Giant SELECT used a store proc parameter. Is there a better way?

Hi,

Troubleshooting an inefficient proc which includes several parameters including the final parameter being an entire large SELECT statement string with numerous joins. Takes 30 minutes.

Is there a better method to obtain the values retrieved in the SELECT and the pass as parameter. Could consider VIEW or FUNCTION however I'm told the SELECT string is subject to change, perhaps every time it's issue from CRM (Dynamics)

Example

Declare @ResultCode int
Declare @Results varchar(max)
exec @ResultCode = dbo.someproc 2, null, null, null, N'SELECT <massive 2000 row select statement''>

Thanks in advance for any advice

Pretty hard to help without knowing a lot more. For one thing, 30 minutes may be reasonable -- even good! Depends on the size of the data and resulting row set.

One thing you can try. break the giant SELECT into sub-selects, writing the results to temp tables, then combine the temp tables at the end with a JOIN. Sometimes the query optimizer stumbles when there are more than 6 or 7 tables being joined. If you have views that are being joined, the problem can quickly get worse.
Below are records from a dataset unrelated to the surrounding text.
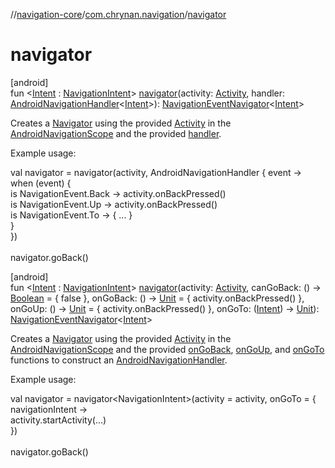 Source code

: //[navigation-core](../../index.md)/[com.chrynan.navigation](index.md)/[navigator](navigator.md)

# navigator

[android]\
fun &lt;[Intent](navigator.md) : [NavigationIntent](../../../navigation-core/navigation-core/com.chrynan.navigation/-navigation-intent/index.md)&gt; [navigator](navigator.md)(activity: [Activity](https://developer.android.com/reference/kotlin/android/app/Activity.html), handler: [AndroidNavigationHandler](-android-navigation-handler/index.md)&lt;[Intent](navigator.md)&gt;): [NavigationEventNavigator](../../../navigation-core/navigation-core/com.chrynan.navigation/-navigation-event-navigator/index.md)&lt;[Intent](navigator.md)&gt;

Creates a [Navigator](../../../navigation-core/navigation-core/com.chrynan.navigation/-navigator/index.md) using the provided [Activity](https://developer.android.com/reference/kotlin/android/app/Activity.html) in the [AndroidNavigationScope](-android-navigation-scope/index.md) and the provided [handler](navigator.md).

Example usage:

val navigator = navigator(activity, AndroidNavigationHandler { event -&gt;\
    when (event) {\
        is NavigationEvent.Back -&gt; activity.onBackPressed()\
        is NavigationEvent.Up -&gt; activity.onBackPressed()\
        is NavigationEvent.To -&gt; { ... }\
    }\
})\
\
navigator.goBack()

[android]\
fun &lt;[Intent](navigator.md) : [NavigationIntent](../../../navigation-core/navigation-core/com.chrynan.navigation/-navigation-intent/index.md)&gt; [navigator](navigator.md)(activity: [Activity](https://developer.android.com/reference/kotlin/android/app/Activity.html), canGoBack: () -&gt; [Boolean](https://kotlinlang.org/api/latest/jvm/stdlib/kotlin/-boolean/index.html) = { false }, onGoBack: () -&gt; [Unit](https://kotlinlang.org/api/latest/jvm/stdlib/kotlin/-unit/index.html) = { activity.onBackPressed() }, onGoUp: () -&gt; [Unit](https://kotlinlang.org/api/latest/jvm/stdlib/kotlin/-unit/index.html) = { activity.onBackPressed() }, onGoTo: ([Intent](navigator.md)) -&gt; [Unit](https://kotlinlang.org/api/latest/jvm/stdlib/kotlin/-unit/index.html)): [NavigationEventNavigator](../../../navigation-core/navigation-core/com.chrynan.navigation/-navigation-event-navigator/index.md)&lt;[Intent](navigator.md)&gt;

Creates a [Navigator](../../../navigation-core/navigation-core/com.chrynan.navigation/-navigator/index.md) using the provided [Activity](https://developer.android.com/reference/kotlin/android/app/Activity.html) in the [AndroidNavigationScope](-android-navigation-scope/index.md) and the provided [onGoBack](navigator.md), [onGoUp](navigator.md), and [onGoTo](navigator.md) functions to construct an [AndroidNavigationHandler](-android-navigation-handler/index.md).

Example usage:

val navigator = navigator&lt;NavigationIntent&gt;(activity = activity, onGoTo = { navigationIntent -&gt;\
    activity.startActivity(...)\
})\
\
navigator.goBack()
Agreed. Execution time is relative and SELECT is reasonably optimal but as its for a DWH use case, lots of heavy lifting.

More looking for guidance whether passing in a parameter via a huge SELECT statement is industry standard. The proc would have to wait for the outer query to produce results before passed into the parameter which feels extremely inefficient.

If the SELECT was converted to a VIEW, clustered index applied ,down side does not except parameters. Maybe FUNCTION would work as parameters can be applied then apply an index.

I see. Not sure there is an industry standard covering your situation. You;re right about the view -- no parameters. However, you can't index a function! so, you may be stuck unless you can optimize the long-running query somehow.

You can use table functions to effectively get a "view with params". And an in-line tvf has the huge advantage of being "compiled" directly into the code, so they perform extremely well.

Thanks both.

Was considering to experiment with converting SELECT into a proc then parameterizing to mitigate overheads of issuing TSQL over the network.

declare @var1 nvarchar(4000)
declare @var2 int
set @sql = N'
select ...

exec sp_executesql @sql, N'@Var1 int, @var2 decimal'

Will also try the table function and in-line tvf method and update this post.